Findings - The results show that companions enhance the emotional brand experience. Further, shoppers with family companions are most able to enhance brand evaluation from mall brand experience. Shopping companions help co-create the shopping brand experience.
Research limitations/implications - The findings are limited to Australian shoppers and contrast with Canadian studies, emphasizing friends. Alone shoppers place priority on price and only the alone shoppers are price-sensitive. The findings help address the gap in the literature, namely, understanding focal retail consumers in a group situation.

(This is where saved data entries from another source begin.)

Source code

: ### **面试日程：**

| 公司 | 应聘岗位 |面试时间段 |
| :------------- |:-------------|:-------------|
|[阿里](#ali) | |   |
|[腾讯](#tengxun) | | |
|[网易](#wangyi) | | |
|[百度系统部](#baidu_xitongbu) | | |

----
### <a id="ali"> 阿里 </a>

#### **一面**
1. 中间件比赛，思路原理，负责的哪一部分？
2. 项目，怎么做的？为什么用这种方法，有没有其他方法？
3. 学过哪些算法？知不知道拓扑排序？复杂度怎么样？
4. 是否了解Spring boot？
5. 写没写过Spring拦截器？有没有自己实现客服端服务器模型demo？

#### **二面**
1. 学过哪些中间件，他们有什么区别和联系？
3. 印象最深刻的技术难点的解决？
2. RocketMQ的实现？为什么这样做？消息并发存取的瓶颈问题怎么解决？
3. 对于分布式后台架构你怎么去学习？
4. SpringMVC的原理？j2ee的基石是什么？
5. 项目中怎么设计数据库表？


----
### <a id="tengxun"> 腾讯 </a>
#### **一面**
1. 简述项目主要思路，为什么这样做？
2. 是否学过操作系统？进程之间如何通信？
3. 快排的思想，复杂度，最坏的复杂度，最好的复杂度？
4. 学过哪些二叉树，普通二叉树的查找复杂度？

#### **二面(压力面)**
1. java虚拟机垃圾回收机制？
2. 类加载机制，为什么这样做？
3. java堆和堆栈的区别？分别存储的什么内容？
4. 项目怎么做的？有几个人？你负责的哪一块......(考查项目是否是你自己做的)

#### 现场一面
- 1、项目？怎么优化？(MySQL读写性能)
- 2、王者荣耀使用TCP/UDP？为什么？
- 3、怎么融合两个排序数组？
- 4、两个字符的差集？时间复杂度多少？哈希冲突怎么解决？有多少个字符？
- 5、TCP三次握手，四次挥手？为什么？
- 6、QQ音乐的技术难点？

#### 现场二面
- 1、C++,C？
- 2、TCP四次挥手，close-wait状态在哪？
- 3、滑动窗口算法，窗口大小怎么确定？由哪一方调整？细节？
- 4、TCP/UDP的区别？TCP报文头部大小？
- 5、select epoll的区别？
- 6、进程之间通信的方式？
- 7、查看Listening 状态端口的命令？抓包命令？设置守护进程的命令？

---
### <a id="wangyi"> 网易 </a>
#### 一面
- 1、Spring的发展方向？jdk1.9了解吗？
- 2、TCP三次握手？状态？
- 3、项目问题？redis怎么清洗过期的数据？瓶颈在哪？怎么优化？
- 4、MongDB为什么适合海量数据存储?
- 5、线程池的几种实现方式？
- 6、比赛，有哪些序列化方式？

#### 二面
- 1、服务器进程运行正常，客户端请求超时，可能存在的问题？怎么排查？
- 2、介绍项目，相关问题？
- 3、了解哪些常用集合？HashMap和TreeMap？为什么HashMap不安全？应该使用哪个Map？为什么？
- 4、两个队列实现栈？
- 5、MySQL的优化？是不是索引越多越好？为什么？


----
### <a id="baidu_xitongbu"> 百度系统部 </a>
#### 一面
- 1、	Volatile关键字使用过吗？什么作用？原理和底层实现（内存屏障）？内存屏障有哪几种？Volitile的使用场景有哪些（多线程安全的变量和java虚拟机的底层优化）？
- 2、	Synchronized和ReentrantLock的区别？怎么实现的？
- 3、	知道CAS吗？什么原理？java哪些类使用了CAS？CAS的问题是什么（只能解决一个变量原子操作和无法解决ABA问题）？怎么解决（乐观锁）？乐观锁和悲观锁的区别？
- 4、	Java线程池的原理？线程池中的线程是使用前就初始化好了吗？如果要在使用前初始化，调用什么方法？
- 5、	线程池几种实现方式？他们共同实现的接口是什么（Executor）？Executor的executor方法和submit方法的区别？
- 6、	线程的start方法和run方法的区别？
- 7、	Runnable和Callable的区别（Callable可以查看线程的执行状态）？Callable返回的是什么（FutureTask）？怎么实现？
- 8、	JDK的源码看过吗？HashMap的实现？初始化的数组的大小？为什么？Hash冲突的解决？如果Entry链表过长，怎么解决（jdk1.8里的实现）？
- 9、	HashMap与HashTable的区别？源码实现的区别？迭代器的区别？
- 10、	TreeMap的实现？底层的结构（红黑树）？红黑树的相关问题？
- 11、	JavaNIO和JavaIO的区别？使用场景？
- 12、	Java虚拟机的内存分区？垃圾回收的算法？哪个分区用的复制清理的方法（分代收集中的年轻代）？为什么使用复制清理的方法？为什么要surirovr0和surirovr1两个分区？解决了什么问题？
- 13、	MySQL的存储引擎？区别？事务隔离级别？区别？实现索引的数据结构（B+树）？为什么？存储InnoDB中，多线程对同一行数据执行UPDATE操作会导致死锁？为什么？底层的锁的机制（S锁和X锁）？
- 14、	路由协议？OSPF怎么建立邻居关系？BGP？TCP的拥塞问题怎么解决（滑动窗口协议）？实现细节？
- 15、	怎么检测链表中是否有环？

Practical implications - Retailers and mall managers in planned shopping centers could consider developing different retail strategies and brand experiences, which address the specific types of customer groups or alone shoppers.
Social implications - The paper is explicitly about social influences.
Originality/value - This original research contributes new perspectives to understanding the role of companion shoppers as co-creators of the focal shopper’s mall brand experience.
Introduction
Shopping malls dominate Australian retailing, with growth from refurbishments rather than building new malls. The largest malls have more than 300 tenants and cater for extensive shopping needs, including fashion, homewares and services. Malls have replaced department stores as “cathedrals of consumption” (Backes, 1997; Howard, 2015). Increasing attention focuses on a “total shopping experience” rather than merchandise alone. Management enables the mall experience by investing in interesting architecture, lighting, color, ambience and an appealing retail tenant mix. Greater attention on consumer experiences compared with merchandise transactions is consistent with the Marketing Science Institute (2014) research priorities, which signaled the need for more such research. This paper responds to that call by studying consumers’ mall brand experiences, and explicitly focusing on the social context of mall brand experiences by researching the companion shopper’s role. The social context is particularly relevant in the mall situation because conceivably the mall is a community hub bringing the community together. The study responds to broader calls (Bagozzi, 2000; Verhoef et al., 2009) for research into how the social environment influences the customer experience. Despite the apparent domination of mall shopping in several countries and the evident preponderance of companion shopping, few studies on the effects of companion shopping exist.